Computer Scientists Are Using Reddit to Teach Machines Sarcasm
Even humans sometimes misread sarcastic comments (especially online and in text messages), so imagine how hard deciphering sarcasm must be for a robot. Sarcasm is a complex cognitive process—understanding it means not only figuring out the meaning of the words, but examining the context and intent of the speaker. Luckily, there’s Reddit.
In order to help train artificial intelligence programs in natural language processing, Princeton University computer scientists recently scraped together a huge dataset of sarcastic remarks from self-tagged comments on Reddit, according to their paper posted on arXiv.org.

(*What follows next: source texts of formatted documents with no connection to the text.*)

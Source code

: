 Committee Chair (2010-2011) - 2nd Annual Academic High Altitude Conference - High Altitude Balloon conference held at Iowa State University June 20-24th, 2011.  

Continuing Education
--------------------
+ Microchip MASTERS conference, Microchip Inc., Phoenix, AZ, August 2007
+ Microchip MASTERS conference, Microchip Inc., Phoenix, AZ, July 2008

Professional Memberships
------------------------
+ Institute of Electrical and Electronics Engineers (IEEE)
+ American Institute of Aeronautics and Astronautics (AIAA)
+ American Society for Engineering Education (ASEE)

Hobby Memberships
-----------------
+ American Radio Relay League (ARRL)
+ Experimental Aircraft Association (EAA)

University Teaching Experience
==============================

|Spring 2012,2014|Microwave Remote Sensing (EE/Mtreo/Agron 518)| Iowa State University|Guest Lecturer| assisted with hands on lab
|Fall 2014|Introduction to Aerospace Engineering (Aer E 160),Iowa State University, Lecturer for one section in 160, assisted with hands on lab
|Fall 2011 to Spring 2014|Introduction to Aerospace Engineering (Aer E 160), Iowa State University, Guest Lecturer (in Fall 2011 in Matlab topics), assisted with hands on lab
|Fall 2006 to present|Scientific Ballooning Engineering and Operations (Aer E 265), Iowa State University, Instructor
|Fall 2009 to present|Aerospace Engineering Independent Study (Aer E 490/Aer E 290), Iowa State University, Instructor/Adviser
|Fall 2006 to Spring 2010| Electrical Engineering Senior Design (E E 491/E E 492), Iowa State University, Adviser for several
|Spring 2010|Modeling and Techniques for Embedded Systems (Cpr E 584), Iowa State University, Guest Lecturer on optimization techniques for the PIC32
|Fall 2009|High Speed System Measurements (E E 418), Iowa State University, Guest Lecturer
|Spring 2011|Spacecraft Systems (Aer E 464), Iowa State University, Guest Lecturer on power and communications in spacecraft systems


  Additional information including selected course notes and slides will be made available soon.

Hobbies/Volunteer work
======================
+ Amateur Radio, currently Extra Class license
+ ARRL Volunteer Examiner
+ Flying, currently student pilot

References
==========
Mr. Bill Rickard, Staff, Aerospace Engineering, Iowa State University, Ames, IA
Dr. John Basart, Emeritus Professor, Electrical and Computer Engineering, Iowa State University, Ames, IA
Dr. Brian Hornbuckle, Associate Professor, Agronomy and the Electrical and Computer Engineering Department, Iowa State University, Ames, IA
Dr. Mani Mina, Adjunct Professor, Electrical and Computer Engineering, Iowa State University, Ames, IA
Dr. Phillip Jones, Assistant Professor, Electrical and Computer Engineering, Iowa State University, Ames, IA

Reddit is a treasure trove of data on sarcasm because users themselves identify their comments as sarcasm, so there’s no room for misclassification—we know that remark was definitely made sarcastically, because the person already said so. On the site, users end sarcastic statements with the marker “/s” to prevent confusion, since it can be hard to read sarcasm without facial expressions, tone of voice, or other in-person contextual clues.
The Self-Annotated Reddit Corpus consists of 1.3 million sarcastic remarks from the social media site, which the researchers say is 10 times more than any other training dataset for sarcastic language. The corpus also contains non-sarcastic remarks for a total of 500 to 600 Reddit comments. The comments pulled only include those from users who have employed the “/s” tag in their posts, meaning that they are familiar with and use the tag, so their posts are less likely to contain unmarked examples of sarcasm.
Future artificial intelligence and natural-language processing researchers can now make use of this dataset to teach machines sarcasm, creating a future in which Siri can talk back to us.